Company warns it might not be until next year before deal for Kier Living is done

Kier has admitted it might not be until next year before the firm finally gets rid of its up-for-sale housing business.

The division, called Kier Living, was put on the block last June with analysts hoping for news on a sale by Christmas.

andrew davies

Chief executive Andrew Davies (pictured) took the decision last summer to sell the £350m-plus turnover business in order to eat into the firm’s debt pile.

But announcing its interim results for the six months to December this morning, Kier said it had now classified the business, which employs around 550 people and operates from five regions with bases including Leeds, Solihull and Marlow in Buckinghamshire, as discontinued and added: “This business is expected to be disposed of within the next 12 months. There is a new management team in place and the sales process is progressing.”

Kier said the housing business made a £4m profit in the six months, down from £9m last time, but this was wiped out by £59.5m of exceptional items.

The sale is key to Davies’ hopes of getting its debt pile down. The firm said average month-end net debt for the period was £395m, down £27m from the figure posted in its 2019 full year accounts.

Kier said it had racked up a further £71.1m of exceptional items during the period which included nearly £17m of redundancy costs which has seen 1,200 people leave the business since Davies, who was appointed last April, announced the results of a strategic review two months later. It added that it expected a further 50 staff to go by the end of June.

It said had begun the process to move out of its historic home at Tempsford Hall at Sandy in Bedfordshire and added that it has now left its London headquarters at Foley Street.

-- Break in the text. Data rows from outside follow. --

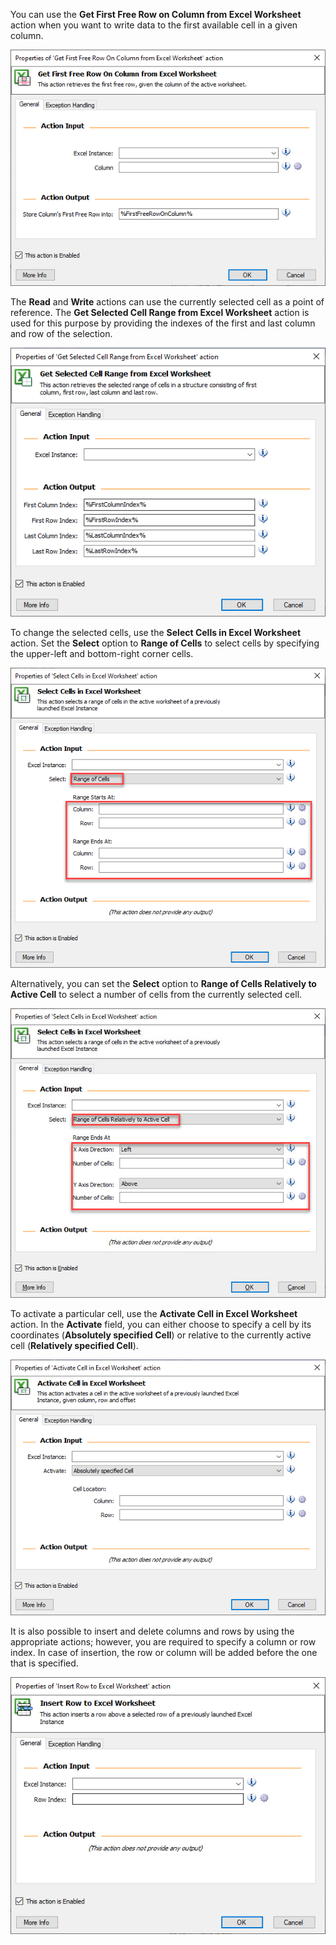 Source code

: You can use the **Get First Free Row on Column from Excel Worksheet** action when you want to write data to the first available cell in a given column.

![Screenshot of Properties of 'Get First Free Row On Column from Excel Worksheet' action dialog with output set.](..\media\get-first-free-row-on-column-excel-action-properties.png)

The **Read** and **Write** actions can use the currently selected cell as a point of reference. The **Get Selected Cell Range from Excel Worksheet** action is used for this purpose by providing the indexes of the first and last column and row of the selection.

![Screenshot of Properties of 'Get Select Cell Range from Excel Worksheet' action dialog with output properties set.](..\media\get-selected-cell-range-excel-action-properties.png)

To change the selected cells, use the **Select Cells in Excel Worksheet** action. Set the **Select** option to **Range of Cells** to select cells by specifying the upper-left and bottom-right corner cells.

![Screenshot of Properties of 'Select Cells in Excel Worksheet' action with Select set to Range of Cells, and with Range Starts and Ends highlighted.](..\media\select-cells-in-excel-action-properties.png)

Alternatively, you can set the **Select** option to **Range of Cells Relatively to Active Cell** to select a number of cells from the currently selected cell.

![The same dialog with Select set to "Range of Cells Relatively to Active Cell," and with range X Axis Direction and Number of Cells highlighted.](..\media\select-cells-in-excel-action-properties-continued.png)

To activate a particular cell, use the **Activate Cell in Excel Worksheet** action. In the **Activate** field, you can either choose to specify a cell by its coordinates (**Absolutely specified Cell**) or relative to the currently active cell (**Relatively specified Cell**).

![Screenshot of Properties of 'Activate Cell in Excel Worksheet' action dialog with Activate set to Absolutely specified Cell.](..\media\activate-cell-in-excel-action-properties.png)

It is also possible to insert and delete columns and rows by using the appropriate actions; however, you are required to specify a column or row index. In case of insertion, the row or column will be added before the one that is specified.

![Screenshot of Properties of 'Insert Row to Excel Worksheet' action dialog.](..\media\insert-row-to-excel-action-properties.png)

It added that it has spent £18m on the review and a further £7.4m on preparing the businesses it wants rid of for sale. These also include its property, FM and environmental services arms which between them saw revenue slip 15% to £233m.

The firm is now focussing on construction, which includes its regional building and housing maintenance businesses, and infrastructure, which includes its highways, rail and utilities businesses.

Revenue at construction, its largest division, slipped 7% to £844m with operating profit down 21% to £28.8m before exceptional items. And revenue at infrastructure also fell, down 10% to £783m with operating profit before exceptional down a third to £27.6m.

Group revenue was down 8% to £1.8bn with pre-tax losses narrowing from £45.3m to £41.2m.